Description of the task
An identical copy of every entry below is the required output.

Data entries:
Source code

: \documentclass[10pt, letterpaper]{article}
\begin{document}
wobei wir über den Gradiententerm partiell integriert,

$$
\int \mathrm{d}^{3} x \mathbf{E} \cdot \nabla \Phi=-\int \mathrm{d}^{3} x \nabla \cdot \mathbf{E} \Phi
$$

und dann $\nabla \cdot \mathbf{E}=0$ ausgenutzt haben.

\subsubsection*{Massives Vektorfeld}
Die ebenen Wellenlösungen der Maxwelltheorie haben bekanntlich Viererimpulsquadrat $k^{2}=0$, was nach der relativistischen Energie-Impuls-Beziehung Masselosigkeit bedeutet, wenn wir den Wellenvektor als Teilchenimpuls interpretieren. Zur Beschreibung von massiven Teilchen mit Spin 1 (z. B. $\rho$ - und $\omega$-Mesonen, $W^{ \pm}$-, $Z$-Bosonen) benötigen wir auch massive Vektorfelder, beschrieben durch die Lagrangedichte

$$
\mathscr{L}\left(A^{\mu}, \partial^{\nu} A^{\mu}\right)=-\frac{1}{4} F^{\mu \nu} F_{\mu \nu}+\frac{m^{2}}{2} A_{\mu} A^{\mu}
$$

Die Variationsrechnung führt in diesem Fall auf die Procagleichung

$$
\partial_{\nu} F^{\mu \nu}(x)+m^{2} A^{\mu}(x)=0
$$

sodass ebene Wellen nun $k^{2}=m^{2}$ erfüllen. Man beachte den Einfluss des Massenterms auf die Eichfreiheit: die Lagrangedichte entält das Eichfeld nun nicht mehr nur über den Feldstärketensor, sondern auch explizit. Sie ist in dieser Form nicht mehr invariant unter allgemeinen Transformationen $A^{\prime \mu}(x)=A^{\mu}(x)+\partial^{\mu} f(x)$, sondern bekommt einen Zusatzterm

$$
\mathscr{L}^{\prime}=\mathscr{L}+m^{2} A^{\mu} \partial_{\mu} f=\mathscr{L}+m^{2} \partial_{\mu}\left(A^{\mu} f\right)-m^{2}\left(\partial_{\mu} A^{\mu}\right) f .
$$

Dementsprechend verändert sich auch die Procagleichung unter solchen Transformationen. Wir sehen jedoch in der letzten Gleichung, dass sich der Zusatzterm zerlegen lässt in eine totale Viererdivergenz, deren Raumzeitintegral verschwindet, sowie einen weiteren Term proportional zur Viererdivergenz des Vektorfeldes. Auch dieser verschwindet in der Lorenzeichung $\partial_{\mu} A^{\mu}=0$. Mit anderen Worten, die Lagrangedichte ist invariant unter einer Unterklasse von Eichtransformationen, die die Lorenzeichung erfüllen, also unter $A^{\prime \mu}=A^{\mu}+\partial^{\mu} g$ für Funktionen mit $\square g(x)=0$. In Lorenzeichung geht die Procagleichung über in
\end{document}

Solution to this task
Source code

: \documentclass[10pt, letterpaper]{article}
\begin{document}
wobei wir über den Gradiententerm partiell integriert,

$$
\int \mathrm{d}^{3} x \mathbf{E} \cdot \nabla \Phi=-\int \mathrm{d}^{3} x \nabla \cdot \mathbf{E} \Phi
$$

und dann $\nabla \cdot \mathbf{E}=0$ ausgenutzt haben.

\subsubsection*{Massives Vektorfeld}
Die ebenen Wellenlösungen der Maxwelltheorie haben bekanntlich Viererimpulsquadrat $k^{2}=0$, was nach der relativistischen Energie-Impuls-Beziehung Masselosigkeit bedeutet, wenn wir den Wellenvektor als Teilchenimpuls interpretieren. Zur Beschreibung von massiven Teilchen mit Spin 1 (z. B. $\rho$ - und $\omega$-Mesonen, $W^{ \pm}$-, $Z$-Bosonen) benötigen wir auch massive Vektorfelder, beschrieben durch die Lagrangedichte

$$
\mathscr{L}\left(A^{\mu}, \partial^{\nu} A^{\mu}\right)=-\frac{1}{4} F^{\mu \nu} F_{\mu \nu}+\frac{m^{2}}{2} A_{\mu} A^{\mu}
$$

Die Variationsrechnung führt in diesem Fall auf die Procagleichung

$$
\partial_{\nu} F^{\mu \nu}(x)+m^{2} A^{\mu}(x)=0
$$

sodass ebene Wellen nun $k^{2}=m^{2}$ erfüllen. Man beachte den Einfluss des Massenterms auf die Eichfreiheit: die Lagrangedichte entält das Eichfeld nun nicht mehr nur über den Feldstärketensor, sondern auch explizit. Sie ist in dieser Form nicht mehr invariant unter allgemeinen Transformationen $A^{\prime \mu}(x)=A^{\mu}(x)+\partial^{\mu} f(x)$, sondern bekommt einen Zusatzterm

$$
\mathscr{L}^{\prime}=\mathscr{L}+m^{2} A^{\mu} \partial_{\mu} f=\mathscr{L}+m^{2} \partial_{\mu}\left(A^{\mu} f\right)-m^{2}\left(\partial_{\mu} A^{\mu}\right) f .
$$

Dementsprechend verändert sich auch die Procagleichung unter solchen Transformationen. Wir sehen jedoch in der letzten Gleichung, dass sich der Zusatzterm zerlegen lässt in eine totale Viererdivergenz, deren Raumzeitintegral verschwindet, sowie einen weiteren Term proportional zur Viererdivergenz des Vektorfeldes. Auch dieser verschwindet in der Lorenzeichung $\partial_{\mu} A^{\mu}=0$. Mit anderen Worten, die Lagrangedichte ist invariant unter einer Unterklasse von Eichtransformationen, die die Lorenzeichung erfüllen, also unter $A^{\prime \mu}=A^{\mu}+\partial^{\mu} g$ für Funktionen mit $\square g(x)=0$. In Lorenzeichung geht die Procagleichung über in
\end{document}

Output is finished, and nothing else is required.